(Dataset excerpts)
====

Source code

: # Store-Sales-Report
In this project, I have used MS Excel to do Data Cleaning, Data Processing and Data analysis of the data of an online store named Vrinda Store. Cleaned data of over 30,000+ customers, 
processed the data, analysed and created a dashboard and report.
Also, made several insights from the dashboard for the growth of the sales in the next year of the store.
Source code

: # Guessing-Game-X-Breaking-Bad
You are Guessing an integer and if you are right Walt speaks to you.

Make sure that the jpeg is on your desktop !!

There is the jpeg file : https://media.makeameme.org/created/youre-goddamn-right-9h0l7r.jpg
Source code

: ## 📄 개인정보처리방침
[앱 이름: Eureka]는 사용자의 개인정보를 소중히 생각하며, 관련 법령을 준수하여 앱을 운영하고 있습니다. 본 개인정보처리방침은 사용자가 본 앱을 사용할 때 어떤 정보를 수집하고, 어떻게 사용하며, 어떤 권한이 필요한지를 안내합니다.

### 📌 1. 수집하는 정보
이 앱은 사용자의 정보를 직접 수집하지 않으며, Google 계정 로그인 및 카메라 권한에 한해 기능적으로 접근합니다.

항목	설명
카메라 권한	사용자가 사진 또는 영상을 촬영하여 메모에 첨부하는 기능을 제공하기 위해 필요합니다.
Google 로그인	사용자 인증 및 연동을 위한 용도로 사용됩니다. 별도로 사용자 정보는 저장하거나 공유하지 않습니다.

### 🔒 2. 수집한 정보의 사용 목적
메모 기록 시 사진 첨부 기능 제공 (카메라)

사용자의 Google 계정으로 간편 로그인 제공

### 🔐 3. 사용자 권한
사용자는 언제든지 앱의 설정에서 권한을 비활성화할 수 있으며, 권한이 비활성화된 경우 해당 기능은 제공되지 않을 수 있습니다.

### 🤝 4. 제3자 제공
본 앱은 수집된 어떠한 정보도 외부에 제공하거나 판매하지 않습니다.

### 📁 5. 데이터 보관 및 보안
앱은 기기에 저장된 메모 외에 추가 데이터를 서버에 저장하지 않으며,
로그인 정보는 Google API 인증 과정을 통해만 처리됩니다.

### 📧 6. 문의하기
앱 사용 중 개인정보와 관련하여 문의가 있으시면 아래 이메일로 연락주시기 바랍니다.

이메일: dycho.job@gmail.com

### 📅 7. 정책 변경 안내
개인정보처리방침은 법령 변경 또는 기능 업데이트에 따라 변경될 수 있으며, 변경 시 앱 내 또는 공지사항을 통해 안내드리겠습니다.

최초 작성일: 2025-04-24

====

→ WHAT YOU NEED TO DO: Please return exactly the lines from the opening line of the data above through the line with "In this project, I", both included and nothing else.

→ ANSWER FOR THE TASK:
Source code

: # Store-Sales-Report
In this project, I have used MS Excel to do Data Cleaning, Data Processing and Data analysis of the data of an online store named Vrinda Store. Cleaned data of over 30,000+ customers, 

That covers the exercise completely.